**Source material**:
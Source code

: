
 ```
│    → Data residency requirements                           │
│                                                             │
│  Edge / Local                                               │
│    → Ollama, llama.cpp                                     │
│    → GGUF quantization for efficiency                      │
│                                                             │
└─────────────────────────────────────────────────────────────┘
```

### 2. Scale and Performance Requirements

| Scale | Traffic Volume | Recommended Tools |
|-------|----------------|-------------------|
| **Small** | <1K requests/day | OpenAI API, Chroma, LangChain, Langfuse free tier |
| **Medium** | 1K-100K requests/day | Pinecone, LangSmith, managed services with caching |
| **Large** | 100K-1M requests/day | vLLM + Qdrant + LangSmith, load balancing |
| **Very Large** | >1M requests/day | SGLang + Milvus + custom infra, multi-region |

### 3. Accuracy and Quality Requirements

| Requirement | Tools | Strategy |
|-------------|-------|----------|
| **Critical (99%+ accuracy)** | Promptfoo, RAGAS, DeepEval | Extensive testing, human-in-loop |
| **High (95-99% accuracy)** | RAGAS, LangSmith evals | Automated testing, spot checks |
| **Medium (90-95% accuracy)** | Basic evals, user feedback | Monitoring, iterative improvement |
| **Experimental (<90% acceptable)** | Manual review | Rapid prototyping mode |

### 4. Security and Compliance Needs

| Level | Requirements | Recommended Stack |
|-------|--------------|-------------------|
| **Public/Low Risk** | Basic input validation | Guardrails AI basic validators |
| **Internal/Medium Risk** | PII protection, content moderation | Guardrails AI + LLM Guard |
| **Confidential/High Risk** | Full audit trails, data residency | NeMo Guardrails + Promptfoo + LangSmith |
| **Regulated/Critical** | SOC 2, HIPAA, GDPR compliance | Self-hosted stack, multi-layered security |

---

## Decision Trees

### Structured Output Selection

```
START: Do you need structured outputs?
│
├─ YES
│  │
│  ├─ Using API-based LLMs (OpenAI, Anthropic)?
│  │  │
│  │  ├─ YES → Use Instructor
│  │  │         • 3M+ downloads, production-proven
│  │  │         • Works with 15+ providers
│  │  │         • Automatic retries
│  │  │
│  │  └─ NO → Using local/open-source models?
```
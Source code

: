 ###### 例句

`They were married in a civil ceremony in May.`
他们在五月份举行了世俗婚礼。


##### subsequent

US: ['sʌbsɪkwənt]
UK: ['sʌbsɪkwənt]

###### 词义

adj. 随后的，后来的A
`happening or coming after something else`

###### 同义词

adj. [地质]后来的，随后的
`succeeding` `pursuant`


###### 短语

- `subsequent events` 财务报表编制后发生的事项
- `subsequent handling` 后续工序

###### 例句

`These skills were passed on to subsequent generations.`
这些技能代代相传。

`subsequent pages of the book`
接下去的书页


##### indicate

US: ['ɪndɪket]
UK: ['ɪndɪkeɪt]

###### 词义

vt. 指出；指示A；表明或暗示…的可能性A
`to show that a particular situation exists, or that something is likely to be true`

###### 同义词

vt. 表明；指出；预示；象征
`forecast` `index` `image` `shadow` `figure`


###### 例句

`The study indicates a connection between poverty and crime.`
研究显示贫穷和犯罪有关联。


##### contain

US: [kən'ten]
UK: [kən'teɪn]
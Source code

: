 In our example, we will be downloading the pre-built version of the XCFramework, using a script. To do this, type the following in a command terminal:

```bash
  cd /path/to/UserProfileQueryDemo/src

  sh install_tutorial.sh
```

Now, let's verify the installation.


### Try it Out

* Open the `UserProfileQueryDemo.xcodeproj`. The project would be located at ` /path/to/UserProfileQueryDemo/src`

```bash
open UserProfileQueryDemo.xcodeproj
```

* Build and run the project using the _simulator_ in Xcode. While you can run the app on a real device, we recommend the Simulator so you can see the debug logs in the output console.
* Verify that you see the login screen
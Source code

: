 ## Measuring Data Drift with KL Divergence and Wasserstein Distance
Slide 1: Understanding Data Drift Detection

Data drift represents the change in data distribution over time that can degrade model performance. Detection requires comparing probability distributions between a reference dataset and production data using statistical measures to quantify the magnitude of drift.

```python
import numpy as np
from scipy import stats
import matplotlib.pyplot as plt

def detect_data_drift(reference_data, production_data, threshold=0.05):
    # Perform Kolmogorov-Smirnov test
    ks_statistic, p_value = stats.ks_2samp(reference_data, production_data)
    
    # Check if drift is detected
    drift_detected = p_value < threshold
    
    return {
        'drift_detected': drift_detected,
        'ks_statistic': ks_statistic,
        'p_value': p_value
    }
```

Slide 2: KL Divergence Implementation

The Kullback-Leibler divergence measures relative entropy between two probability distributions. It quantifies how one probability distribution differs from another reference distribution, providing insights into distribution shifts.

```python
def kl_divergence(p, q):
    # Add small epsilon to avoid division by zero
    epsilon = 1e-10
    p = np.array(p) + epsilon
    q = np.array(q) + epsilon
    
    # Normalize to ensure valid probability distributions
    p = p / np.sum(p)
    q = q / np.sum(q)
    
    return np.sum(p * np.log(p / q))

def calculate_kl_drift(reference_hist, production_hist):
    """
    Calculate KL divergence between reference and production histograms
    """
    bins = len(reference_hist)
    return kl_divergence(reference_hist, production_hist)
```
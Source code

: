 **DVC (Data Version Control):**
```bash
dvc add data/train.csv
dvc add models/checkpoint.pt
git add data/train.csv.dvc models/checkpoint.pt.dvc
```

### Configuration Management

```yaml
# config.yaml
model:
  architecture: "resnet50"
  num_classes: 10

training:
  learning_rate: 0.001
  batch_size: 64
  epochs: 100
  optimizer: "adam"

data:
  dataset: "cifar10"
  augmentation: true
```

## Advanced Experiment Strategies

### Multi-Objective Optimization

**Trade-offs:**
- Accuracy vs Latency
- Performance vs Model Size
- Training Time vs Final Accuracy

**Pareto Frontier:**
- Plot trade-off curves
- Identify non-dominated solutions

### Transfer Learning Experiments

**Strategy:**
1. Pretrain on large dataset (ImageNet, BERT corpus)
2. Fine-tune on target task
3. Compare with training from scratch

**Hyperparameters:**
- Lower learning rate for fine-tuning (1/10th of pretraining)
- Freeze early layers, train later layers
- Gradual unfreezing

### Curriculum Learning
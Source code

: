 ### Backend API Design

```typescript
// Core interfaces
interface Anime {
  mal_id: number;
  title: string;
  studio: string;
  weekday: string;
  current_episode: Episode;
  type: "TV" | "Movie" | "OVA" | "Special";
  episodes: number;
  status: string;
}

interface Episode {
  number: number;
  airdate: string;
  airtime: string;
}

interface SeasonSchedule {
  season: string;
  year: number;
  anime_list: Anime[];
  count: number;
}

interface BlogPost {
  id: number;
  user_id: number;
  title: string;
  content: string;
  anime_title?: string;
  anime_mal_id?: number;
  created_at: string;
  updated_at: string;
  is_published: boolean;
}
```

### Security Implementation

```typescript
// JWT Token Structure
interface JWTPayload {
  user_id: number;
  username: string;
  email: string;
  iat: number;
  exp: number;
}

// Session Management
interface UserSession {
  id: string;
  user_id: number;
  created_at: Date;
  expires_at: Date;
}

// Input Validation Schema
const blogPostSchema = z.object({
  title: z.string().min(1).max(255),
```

**What is expected**: Your task is to set down all of the entries exactly as they appear.

**Solution for this exercise**:
Source code

:
 ```
│    → Data residency requirements                           │
│                                                             │
│  Edge / Local                                               │
│    → Ollama, llama.cpp                                     │
│    → GGUF quantization for efficiency                      │
│                                                             │
└─────────────────────────────────────────────────────────────┘
```

### 2. Scale and Performance Requirements

| Scale | Traffic Volume | Recommended Tools |
|-------|----------------|-------------------|
| **Small** | <1K requests/day | OpenAI API, Chroma, LangChain, Langfuse free tier |
| **Medium** | 1K-100K requests/day | Pinecone, LangSmith, managed services with caching |
| **Large** | 100K-1M requests/day | vLLM + Qdrant + LangSmith, load balancing |
| **Very Large** | >1M requests/day | SGLang + Milvus + custom infra, multi-region |

### 3. Accuracy and Quality Requirements

| Requirement | Tools | Strategy |
|-------------|-------|----------|
| **Critical (99%+ accuracy)** | Promptfoo, RAGAS, DeepEval | Extensive testing, human-in-loop |
| **High (95-99% accuracy)** | RAGAS, LangSmith evals | Automated testing, spot checks |
| **Medium (90-95% accuracy)** | Basic evals, user feedback | Monitoring, iterative improvement |
| **Experimental (<90% acceptable)** | Manual review | Rapid prototyping mode |

### 4. Security and Compliance Needs

| Level | Requirements | Recommended Stack |
|-------|--------------|-------------------|
| **Public/Low Risk** | Basic input validation | Guardrails AI basic validators |
| **Internal/Medium Risk** | PII protection, content moderation | Guardrails AI + LLM Guard |
| **Confidential/High Risk** | Full audit trails, data residency | NeMo Guardrails + Promptfoo + LangSmith |
| **Regulated/Critical** | SOC 2, HIPAA, GDPR compliance | Self-hosted stack, multi-layered security |

---

## Decision Trees

### Structured Output Selection

```
START: Do you need structured outputs?
│
├─ YES
│  │
│  ├─ Using API-based LLMs (OpenAI, Anthropic)?
│  │  │
│  │  ├─ YES → Use Instructor
│  │  │         • 3M+ downloads, production-proven
│  │  │         • Works with 15+ providers
│  │  │         • Automatic retries
│  │  │
│  │  └─ NO → Using local/open-source models?
```
Source code

: ###### 例句

`They were married in a civil ceremony in May.`
他们在五月份举行了世俗婚礼。


##### subsequent

US: ['sʌbsɪkwənt]
UK: ['sʌbsɪkwənt]

###### 词义

adj. 随后的，后来的A
`happening or coming after something else`

###### 同义词

adj. [地质]后来的，随后的
`succeeding` `pursuant`


###### 短语

- `subsequent events` 财务报表编制后发生的事项
- `subsequent handling` 后续工序

###### 例句

`These skills were passed on to subsequent generations.`
这些技能代代相传。

`subsequent pages of the book`
接下去的书页


##### indicate

US: ['ɪndɪket]
UK: ['ɪndɪkeɪt]

###### 词义

vt. 指出；指示A；表明或暗示…的可能性A
`to show that a particular situation exists, or that something is likely to be true`

###### 同义词

vt. 表明；指出；预示；象征
`forecast` `index` `image` `shadow` `figure`


###### 例句

`The study indicates a connection between poverty and crime.`
研究显示贫穷和犯罪有关联。


##### contain

US: [kən'ten]
UK: [kən'teɪn]
Source code

: In our example, we will be downloading the pre-built version of the XCFramework, using a script. To do this, type the following in a command terminal:

```bash
  cd /path/to/UserProfileQueryDemo/src

  sh install_tutorial.sh
```

Now, let's verify the installation.


### Try it Out

* Open the `UserProfileQueryDemo.xcodeproj`. The project would be located at ` /path/to/UserProfileQueryDemo/src`

```bash
open UserProfileQueryDemo.xcodeproj
```

* Build and run the project using the _simulator_ in Xcode. While you can run the app on a real device, we recommend the Simulator so you can see the debug logs in the output console.
* Verify that you see the login screen
Source code

: ## Measuring Data Drift with KL Divergence and Wasserstein Distance
Slide 1: Understanding Data Drift Detection

Data drift represents the change in data distribution over time that can degrade model performance. Detection requires comparing probability distributions between a reference dataset and production data using statistical measures to quantify the magnitude of drift.

```python
import numpy as np
from scipy import stats
import matplotlib.pyplot as plt

def detect_data_drift(reference_data, production_data, threshold=0.05):
    # Perform Kolmogorov-Smirnov test
    ks_statistic, p_value = stats.ks_2samp(reference_data, production_data)
    
    # Check if drift is detected
    drift_detected = p_value < threshold
    
    return {
        'drift_detected': drift_detected,
        'ks_statistic': ks_statistic,
        'p_value': p_value
    }
```

Slide 2: KL Divergence Implementation

The Kullback-Leibler divergence measures relative entropy between two probability distributions. It quantifies how one probability distribution differs from another reference distribution, providing insights into distribution shifts.

```python
def kl_divergence(p, q):
    # Add small epsilon to avoid division by zero
    epsilon = 1e-10
    p = np.array(p) + epsilon
    q = np.array(q) + epsilon
    
    # Normalize to ensure valid probability distributions
    p = p / np.sum(p)
    q = q / np.sum(q)
    
    return np.sum(p * np.log(p / q))

def calculate_kl_drift(reference_hist, production_hist):
    """
    Calculate KL divergence between reference and production histograms
    """
    bins = len(reference_hist)
    return kl_divergence(reference_hist, production_hist)
```
Source code

: **DVC (Data Version Control):**
```bash
dvc add data/train.csv
dvc add models/checkpoint.pt
git add data/train.csv.dvc models/checkpoint.pt.dvc
```

### Configuration Management

```yaml
# config.yaml
model:
  architecture: "resnet50"
  num_classes: 10

training:
  learning_rate: 0.001
  batch_size: 64
  epochs: 100
  optimizer: "adam"

data:
  dataset: "cifar10"
  augmentation: true
```

## Advanced Experiment Strategies

### Multi-Objective Optimization

**Trade-offs:**
- Accuracy vs Latency
- Performance vs Model Size
- Training Time vs Final Accuracy

**Pareto Frontier:**
- Plot trade-off curves
- Identify non-dominated solutions

### Transfer Learning Experiments

**Strategy:**
1. Pretrain on large dataset (ImageNet, BERT corpus)
2. Fine-tune on target task
3. Compare with training from scratch

**Hyperparameters:**
- Lower learning rate for fine-tuning (1/10th of pretraining)
- Freeze early layers, train later layers
- Gradual unfreezing

### Curriculum Learning
Source code

: ### Backend API Design

```typescript
// Core interfaces
interface Anime {
  mal_id: number;
  title: string;
  studio: string;
  weekday: string;
  current_episode: Episode;
  type: "TV" | "Movie" | "OVA" | "Special";
  episodes: number;
  status: string;
}

interface Episode {
  number: number;
  airdate: string;
  airtime: string;
}

interface SeasonSchedule {
  season: string;
  year: number;
  anime_list: Anime[];
  count: number;
}

interface BlogPost {
  id: number;
  user_id: number;
  title: string;
  content: string;
  anime_title?: string;
  anime_mal_id?: number;
  created_at: string;
  updated_at: string;
  is_published: boolean;
}
```

### Security Implementation

```typescript
// JWT Token Structure
interface JWTPayload {
  user_id: number;
  username: string;
  email: string;
  iat: number;
  exp: number;
}

// Session Management
interface UserSession {
  id: string;
  user_id: number;
  created_at: Date;
  expires_at: Date;
}

// Input Validation Schema
const blogPostSchema = z.object({
  title: z.string().min(1).max(255),
```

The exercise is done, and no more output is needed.